Russian Banks Cancel US Contracts Over Demands to Reveal Taxpayers’ Data
Russian banks have canceled contracts with their US clients because of the Foreign Account Tax Compliance Act (FATCA), the law that requires foreign banks to share information on US citizen’s banking activities. If a bank does not comply, it may be subject to a fine.
NOVOSIBIRSK, January 28 (Sputnik) — Russian banks have been forced to cancel contracts with their US clients due to the Foreign Account Tax Compliance Act (FATCA), law that requires foreign banks to provide information on US citizens’ banking activities, a senior Russian official said Wednesday.
The FATCA, which became law in 2010, requires foreign banks to report information on some US clients. If a bank does not comply, it may be subject to a fine. Moscow and Washington were negotiating a FATCA deal acceptable for both sides until March 2014, when the United States suspended the talks over the Ukraine crisis.
“We could not put our national security under risk in this case, this is why a rule was adopted, under which every credit services organization may cancel the contracts with its clients, the US residents, and avoid FATCA regulations this way,” Deputy Director of Russia’s Federal Financial Monitoring Service Pavel Livadny told journalists.

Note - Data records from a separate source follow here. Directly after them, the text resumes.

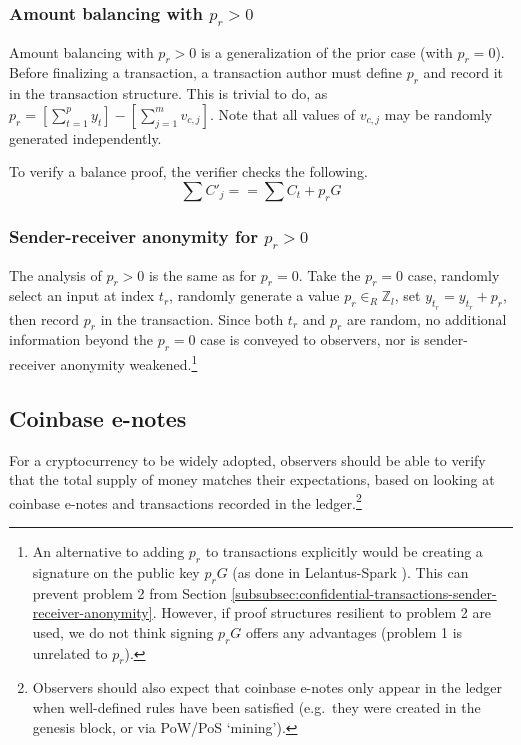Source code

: \subsubsection{Amount balancing with $p_r > 0$}

Amount balancing with $p_r > 0$ is a generalization of the prior case (with $p_r = 0$). Before finalizing a transaction, a transaction author must define $p_r$ and record it in the transaction structure. This is trivial to do, as $p_r = [\sum^{p}_{t=1} y_t] - [\sum^{m}_{j=1} v_{c,j}]$. Note that all values of $v_{c,j}$ may be randomly generated independently.

To verify a balance proof, the verifier checks the following.\vspace{.115cm}
\[\sum C'_j == \sum C_t + p_r G\]

\subsubsection{Sender-receiver anonymity for $p_r > 0$}

The analysis of $p_r > 0$ is the same as for $p_r = 0$. Take the $p_r = 0$ case, randomly select an input at index $t_r$, randomly generate a value $p_r \in_R \mathbb{Z}_l$, set $y_{t_r} = y_{t_r} + p_r$, then record $p_r$ in the transaction. Since both $t_r$ and $p_r$ are random, no additional information beyond the $p_r = 0$ case is conveyed to observers, nor is sender-receiver anonymity weakened.\footnote{An alternative to adding $p_r$ to transactions explicitly would be creating a signature on the public key $p_r G$ (as done in Lelantus-Spark \cite{lelantus-spark}). This can prevent problem 2 from Section \ref{subsubsec:confidential-transactions-sender-receiver-anonymity}. However, if proof structures resilient to problem 2 are used, we do not think signing $p_r G$ offers any advantages (problem 1 is unrelated to $p_r$).}


\subsection{Coinbase e-notes}
\label{subsec:implementers-coinbase-enotes}

For a cryptocurrency to be widely adopted, observers should be able to verify that the total supply of money matches their expectations, based on looking at coinbase e-notes and transactions recorded in the ledger.\footnote{Observers should also expect that coinbase e-notes only appear in the ledger when well-defined rules have been satisfied (e.g.\ they were created in the genesis block, or via PoW/PoS `mining').}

FATCA Ruining Lives of Hard-Working Middle-Class Americans Living Abroad
Livadny added that the banks are now obliged to inform the Russian Central Bank, the Federal Financial Monitoring Service, and the Federal Tax Service of such clients.
“The credit organizations prefer to part with such clients, rather than stay under pressure from US tax laws,” Livadny added.
US Congress enacted FATCA to make it more difficult for US taxpayers to conceal assets held in offshore accounts and shell corporations, and thus to recoup federal tax revenues.